Aufgrund der mangelnden Profitabilität und trüber Zukunftsaussichten sind viele Institute von den Ratingagenturen heruntergestuft worden, und das wiederum bedeutet eine Verteuerung ihrer Refinanzierungskosten am Markt. Insbesondere für einige Banken in den Krisenländern ist die Situation bedrohlich. Hinzu kommen hausgemachte Fehler, die von den Banken selbst zu verantworten sind; zum Beispiel höhere Personalkosten durch eine drastische Anhebung der Grundgehälter – als Ausgleich für eine geringere Barkomponente bei den Boni – und ein rasantes Anheuern von Personal im Jahr 2010, da man meinte, der Buße für die Finanzkrise sei nun Genüge getan und man könne wieder beginnen, lukrative Geschäfte nach altbewährtem Moral Hazard-Muster zu tätigen.
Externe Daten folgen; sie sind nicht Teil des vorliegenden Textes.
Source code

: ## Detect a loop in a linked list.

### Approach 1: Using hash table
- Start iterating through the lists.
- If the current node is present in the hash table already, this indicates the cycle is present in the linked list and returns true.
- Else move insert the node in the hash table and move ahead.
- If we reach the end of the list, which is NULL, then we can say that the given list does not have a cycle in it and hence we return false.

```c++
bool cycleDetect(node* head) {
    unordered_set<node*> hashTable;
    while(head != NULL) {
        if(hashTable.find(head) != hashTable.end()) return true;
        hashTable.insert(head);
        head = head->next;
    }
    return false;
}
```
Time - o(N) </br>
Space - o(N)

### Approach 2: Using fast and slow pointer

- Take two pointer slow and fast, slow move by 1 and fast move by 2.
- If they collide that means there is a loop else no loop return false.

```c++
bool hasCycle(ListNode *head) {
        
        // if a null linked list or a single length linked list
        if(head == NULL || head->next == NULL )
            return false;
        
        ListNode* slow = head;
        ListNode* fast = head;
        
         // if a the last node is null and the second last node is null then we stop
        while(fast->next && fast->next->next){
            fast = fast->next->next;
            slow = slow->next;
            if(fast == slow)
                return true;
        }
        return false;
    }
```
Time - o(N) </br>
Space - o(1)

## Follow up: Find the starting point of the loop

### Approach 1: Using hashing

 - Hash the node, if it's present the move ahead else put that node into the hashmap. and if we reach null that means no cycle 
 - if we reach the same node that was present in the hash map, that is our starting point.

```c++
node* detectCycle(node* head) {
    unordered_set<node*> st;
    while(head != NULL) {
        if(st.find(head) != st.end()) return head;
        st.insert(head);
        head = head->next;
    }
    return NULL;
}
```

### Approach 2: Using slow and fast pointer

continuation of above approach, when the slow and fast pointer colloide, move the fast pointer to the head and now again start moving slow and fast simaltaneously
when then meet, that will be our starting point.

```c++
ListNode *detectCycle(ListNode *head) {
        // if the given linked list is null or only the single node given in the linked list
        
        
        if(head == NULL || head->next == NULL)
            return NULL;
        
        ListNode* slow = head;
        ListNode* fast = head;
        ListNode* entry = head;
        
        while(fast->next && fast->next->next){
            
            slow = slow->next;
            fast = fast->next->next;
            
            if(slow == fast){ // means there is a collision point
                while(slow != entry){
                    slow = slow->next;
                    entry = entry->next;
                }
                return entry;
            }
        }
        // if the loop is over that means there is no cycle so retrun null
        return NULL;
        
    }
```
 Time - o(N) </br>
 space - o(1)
Zurzeit gibt es eine Vielzahl von Banken, deren Aktiva deutlich wertberichtigt werden müssten. Das ist insbesondere in Europa der Fall, aber auch in den USA. Ein guter Indikator für eine notwendige Wertberichtigung ist die Börsenkapitalisierung. Bei den meisten börsennotierten Banken erreicht diese noch nicht einmal den Buchwert, was darauf hindeutet, dass Marktteilnehmer noch manches in den Bilanzen vermuten, was eigentlich abgeschrieben gehört. Die europäischen Banken erreichten Anfang 2012 im Durchschnitt nur eine 40-prozentige Börsenkapitalisierung des Buchwertes, das heißt, sie waren an der Börse nicht einmal die Hälfte dessen wert, was ihnen ihre Wirtschaftsprüfer bescheinigt hatten. Wenn höhere Abschreibungen nötig sind, benötigen die Banken mehr Eigenkapital, um die Abschreibungen zu verkraften. Die Europäische Bankenaufsicht bezifferte den Fehlbetrag Ende 2011 europaweit auf 115 Milliarden Euro, davon 13 Milliarden für deutsche Institute. Sie forderte die Banken deshalb auf, ihre Kernkapitalquote bis Ende Juni 2012 auf neun Prozent zu erhöhen.

Aufgrund der sich Ende 2011 verdichtenden Anzeichen, dass das Bankensystem auf eine neuerliche Explosion zuraste, zog die EZB die Notbremse. Sie flutete das System mit zusätzlicher Liquidität, und zwar mit Hilfe des so genannten LTRO-Kredites (long term refinancing offering). Dieser Kredit wurde in zwei Tranchen, Ende Dezember 2011 und Ende Februar 2012, ausgezahlt und läuft über drei Jahre. Er war in seiner Höhe unbegrenzt, die Banken konnten also so viel Geld nachfragen, wie sie nur haben wollten. Im Dezember wurden 489 Milliarden Euro, im Februar 530 Milliarden nachgefragt, insgesamt also gut eine Billion Euro. An der ersten Tranche beteiligten sich 523 Banken, an der zweiten sogar 800 Banken. Von diesen 800 Banken kam über die Hälfte aus Deutschland! Und sogar die deutsche Autoindustrie konnte sich nicht beschweren. Sowohl Daimler als auch Volkswagen waren mit ihren Auto-Finanzierungsgesellschaften dabei, desgleichen andere europäische Industriekonzerne, die Konsumfinanzierung betreiben. Es ist eine groteske Konsequenz unseres aufsichtsrechtlichen Bankensystems, dass höchst gesunde, global agierende, realwirtschaftliche Konzerne auf billige Rettungskredite der EZB zurückgreifen können.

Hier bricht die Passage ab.